## Task instructions:
Sort through the data and copy the lines holding the word "using".

## Records to use:

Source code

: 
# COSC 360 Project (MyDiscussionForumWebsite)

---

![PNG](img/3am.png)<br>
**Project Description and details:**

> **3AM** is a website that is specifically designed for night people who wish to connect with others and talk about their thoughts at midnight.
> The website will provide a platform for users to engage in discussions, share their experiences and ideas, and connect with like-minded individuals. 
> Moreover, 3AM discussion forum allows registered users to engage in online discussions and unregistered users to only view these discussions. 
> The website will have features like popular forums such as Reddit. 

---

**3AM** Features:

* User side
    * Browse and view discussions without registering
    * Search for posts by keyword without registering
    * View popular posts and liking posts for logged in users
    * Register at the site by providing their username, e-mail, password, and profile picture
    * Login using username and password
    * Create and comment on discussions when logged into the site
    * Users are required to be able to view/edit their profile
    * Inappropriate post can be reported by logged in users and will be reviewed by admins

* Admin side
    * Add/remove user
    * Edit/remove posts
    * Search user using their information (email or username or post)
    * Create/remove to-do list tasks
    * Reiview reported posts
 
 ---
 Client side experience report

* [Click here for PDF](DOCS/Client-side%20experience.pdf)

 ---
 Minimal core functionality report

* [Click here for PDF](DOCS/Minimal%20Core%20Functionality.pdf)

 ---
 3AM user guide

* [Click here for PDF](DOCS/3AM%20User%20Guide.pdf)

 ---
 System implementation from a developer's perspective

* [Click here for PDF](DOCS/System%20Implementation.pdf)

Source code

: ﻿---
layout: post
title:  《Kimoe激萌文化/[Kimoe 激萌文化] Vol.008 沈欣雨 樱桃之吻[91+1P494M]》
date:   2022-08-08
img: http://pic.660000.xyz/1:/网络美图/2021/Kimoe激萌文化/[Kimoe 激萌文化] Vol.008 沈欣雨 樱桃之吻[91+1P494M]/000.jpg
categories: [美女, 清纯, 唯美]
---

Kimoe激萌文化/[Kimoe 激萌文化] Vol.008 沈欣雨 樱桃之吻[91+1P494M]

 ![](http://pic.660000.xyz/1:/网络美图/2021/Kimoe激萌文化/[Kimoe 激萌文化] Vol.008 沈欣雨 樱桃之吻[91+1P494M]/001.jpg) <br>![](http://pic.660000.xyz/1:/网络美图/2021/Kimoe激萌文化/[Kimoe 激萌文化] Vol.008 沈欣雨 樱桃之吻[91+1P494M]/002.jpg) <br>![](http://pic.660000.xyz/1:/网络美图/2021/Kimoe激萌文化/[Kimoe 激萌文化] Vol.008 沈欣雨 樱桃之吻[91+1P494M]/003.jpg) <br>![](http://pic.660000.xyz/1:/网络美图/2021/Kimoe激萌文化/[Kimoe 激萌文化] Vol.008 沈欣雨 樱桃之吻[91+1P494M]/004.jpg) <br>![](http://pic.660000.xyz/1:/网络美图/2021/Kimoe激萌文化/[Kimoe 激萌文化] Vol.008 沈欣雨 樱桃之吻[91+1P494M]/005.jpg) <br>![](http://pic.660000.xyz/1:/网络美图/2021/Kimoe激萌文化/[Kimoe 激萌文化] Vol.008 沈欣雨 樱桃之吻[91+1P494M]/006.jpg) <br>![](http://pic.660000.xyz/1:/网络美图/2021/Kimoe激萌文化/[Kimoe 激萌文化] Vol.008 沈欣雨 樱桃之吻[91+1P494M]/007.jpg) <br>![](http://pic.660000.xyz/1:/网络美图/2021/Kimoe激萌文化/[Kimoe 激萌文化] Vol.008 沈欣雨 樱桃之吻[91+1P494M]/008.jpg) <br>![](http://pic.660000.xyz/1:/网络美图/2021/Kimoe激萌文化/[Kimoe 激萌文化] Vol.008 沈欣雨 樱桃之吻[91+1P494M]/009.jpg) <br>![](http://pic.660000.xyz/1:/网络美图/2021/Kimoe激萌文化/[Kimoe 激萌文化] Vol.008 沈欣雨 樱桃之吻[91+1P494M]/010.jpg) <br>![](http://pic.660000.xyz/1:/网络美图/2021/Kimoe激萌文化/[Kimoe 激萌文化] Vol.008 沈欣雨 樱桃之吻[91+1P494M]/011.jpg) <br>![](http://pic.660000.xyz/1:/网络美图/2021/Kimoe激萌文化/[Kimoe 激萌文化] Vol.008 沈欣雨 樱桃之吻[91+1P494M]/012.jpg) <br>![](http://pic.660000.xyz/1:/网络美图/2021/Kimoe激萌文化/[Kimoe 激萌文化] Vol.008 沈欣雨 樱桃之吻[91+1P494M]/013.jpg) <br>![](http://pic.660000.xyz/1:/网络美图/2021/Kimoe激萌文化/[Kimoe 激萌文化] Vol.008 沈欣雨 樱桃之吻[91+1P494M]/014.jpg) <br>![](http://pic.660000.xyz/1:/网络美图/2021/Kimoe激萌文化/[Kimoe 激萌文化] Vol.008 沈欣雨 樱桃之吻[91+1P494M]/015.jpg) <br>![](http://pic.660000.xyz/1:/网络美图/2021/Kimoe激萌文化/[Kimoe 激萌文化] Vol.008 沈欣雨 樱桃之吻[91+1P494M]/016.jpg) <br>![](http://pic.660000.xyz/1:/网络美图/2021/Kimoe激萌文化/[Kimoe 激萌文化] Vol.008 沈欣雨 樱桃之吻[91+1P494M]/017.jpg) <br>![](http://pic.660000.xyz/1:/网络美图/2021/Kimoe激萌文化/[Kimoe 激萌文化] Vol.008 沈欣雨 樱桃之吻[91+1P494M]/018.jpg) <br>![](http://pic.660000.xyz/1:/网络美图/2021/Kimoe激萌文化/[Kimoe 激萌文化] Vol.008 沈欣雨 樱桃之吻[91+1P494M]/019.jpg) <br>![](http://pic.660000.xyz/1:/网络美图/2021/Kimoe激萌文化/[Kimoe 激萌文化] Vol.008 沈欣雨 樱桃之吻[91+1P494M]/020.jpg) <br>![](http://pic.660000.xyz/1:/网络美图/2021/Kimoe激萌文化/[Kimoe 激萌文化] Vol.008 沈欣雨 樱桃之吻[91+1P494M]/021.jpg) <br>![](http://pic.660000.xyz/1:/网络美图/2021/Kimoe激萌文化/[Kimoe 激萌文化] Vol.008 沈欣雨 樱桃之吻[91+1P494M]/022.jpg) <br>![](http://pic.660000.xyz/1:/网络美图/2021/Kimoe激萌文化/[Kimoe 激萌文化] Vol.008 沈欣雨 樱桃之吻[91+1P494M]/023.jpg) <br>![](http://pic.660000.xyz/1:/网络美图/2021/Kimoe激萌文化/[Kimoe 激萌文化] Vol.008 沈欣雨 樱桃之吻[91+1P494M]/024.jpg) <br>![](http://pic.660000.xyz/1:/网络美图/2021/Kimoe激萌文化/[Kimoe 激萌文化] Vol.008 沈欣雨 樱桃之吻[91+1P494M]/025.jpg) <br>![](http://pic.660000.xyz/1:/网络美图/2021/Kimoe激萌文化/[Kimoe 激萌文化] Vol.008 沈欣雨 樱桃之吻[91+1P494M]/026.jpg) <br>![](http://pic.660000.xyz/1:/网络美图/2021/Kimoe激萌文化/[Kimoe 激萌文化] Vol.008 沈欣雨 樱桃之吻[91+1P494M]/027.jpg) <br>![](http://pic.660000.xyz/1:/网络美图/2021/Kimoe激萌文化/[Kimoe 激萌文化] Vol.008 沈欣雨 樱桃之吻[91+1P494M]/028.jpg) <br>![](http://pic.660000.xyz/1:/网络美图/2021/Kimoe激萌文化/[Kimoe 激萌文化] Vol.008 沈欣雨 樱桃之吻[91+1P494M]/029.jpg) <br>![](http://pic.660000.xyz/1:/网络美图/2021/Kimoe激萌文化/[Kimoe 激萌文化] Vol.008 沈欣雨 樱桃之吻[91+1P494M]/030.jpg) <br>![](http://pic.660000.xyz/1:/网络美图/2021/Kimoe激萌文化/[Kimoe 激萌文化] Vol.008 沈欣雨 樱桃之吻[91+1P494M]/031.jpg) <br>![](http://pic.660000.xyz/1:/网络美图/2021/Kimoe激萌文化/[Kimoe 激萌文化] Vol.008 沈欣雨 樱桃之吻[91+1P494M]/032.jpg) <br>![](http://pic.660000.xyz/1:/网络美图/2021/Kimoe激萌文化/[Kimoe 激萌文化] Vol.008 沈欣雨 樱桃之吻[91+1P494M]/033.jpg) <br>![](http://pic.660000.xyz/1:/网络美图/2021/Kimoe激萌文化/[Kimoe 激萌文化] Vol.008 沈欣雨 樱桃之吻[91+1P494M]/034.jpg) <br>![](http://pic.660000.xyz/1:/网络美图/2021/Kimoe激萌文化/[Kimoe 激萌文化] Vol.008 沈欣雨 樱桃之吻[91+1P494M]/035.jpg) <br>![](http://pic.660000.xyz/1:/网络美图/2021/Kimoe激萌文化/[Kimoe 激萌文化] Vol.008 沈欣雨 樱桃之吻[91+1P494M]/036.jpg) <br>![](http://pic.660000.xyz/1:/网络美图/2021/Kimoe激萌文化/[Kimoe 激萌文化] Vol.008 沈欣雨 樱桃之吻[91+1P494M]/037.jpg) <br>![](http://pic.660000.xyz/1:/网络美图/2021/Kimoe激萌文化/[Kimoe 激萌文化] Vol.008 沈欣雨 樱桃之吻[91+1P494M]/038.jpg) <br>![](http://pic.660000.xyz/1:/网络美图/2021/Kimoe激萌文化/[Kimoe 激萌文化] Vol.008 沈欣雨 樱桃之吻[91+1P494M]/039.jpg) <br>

## Reply:
    * Login using username and password
    * Search user using their information (email or username or post)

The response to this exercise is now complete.